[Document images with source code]
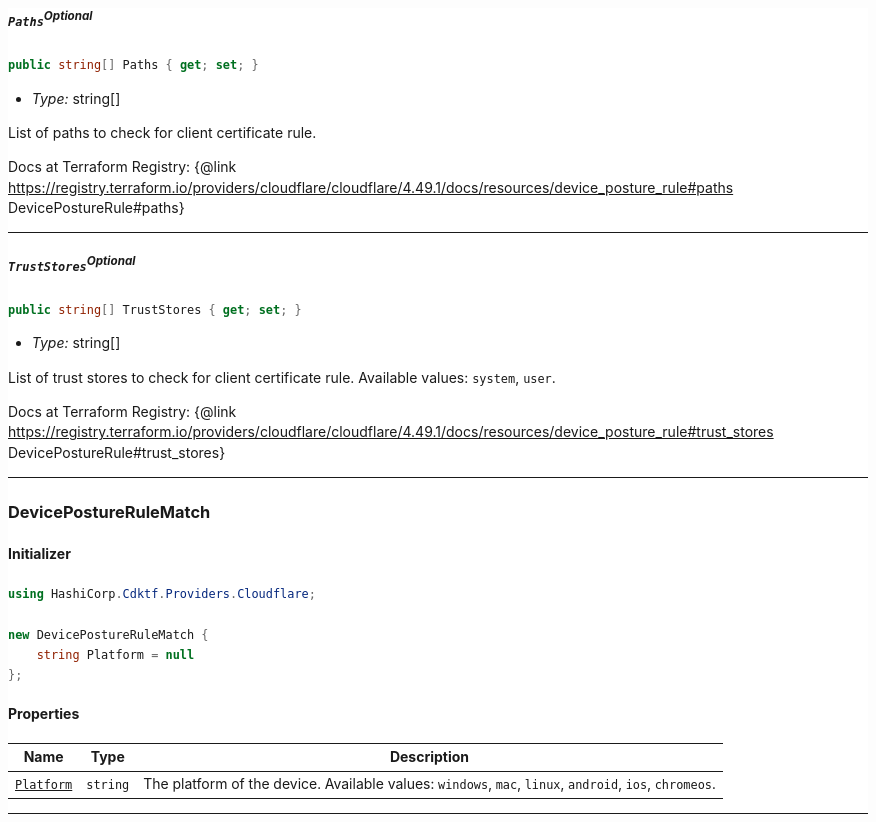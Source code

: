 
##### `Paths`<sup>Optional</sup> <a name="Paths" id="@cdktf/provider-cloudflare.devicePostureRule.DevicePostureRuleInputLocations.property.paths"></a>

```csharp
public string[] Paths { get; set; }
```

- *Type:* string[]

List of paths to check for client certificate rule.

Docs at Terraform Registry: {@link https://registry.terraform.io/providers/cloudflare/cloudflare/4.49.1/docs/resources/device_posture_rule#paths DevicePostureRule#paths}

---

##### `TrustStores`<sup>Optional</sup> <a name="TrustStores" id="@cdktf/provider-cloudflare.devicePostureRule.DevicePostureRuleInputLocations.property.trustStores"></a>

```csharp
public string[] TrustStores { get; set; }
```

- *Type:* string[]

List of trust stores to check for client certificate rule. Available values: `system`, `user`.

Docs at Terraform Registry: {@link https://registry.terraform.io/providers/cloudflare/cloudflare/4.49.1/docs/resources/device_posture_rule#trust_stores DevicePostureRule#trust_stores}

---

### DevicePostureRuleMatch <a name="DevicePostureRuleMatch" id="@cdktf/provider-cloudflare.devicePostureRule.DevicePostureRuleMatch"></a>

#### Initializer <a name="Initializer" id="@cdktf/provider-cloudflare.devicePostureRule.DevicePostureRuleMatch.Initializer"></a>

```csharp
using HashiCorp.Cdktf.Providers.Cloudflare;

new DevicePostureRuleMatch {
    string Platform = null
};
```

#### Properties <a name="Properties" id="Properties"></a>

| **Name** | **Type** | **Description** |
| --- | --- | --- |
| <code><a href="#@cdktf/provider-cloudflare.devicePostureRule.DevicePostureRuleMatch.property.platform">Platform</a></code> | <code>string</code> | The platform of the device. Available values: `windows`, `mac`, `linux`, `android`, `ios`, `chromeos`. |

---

Aim of the exercise = Find the count of lines in the data above where the word "registry" occurs, and write down only that count.

Problem solution = 2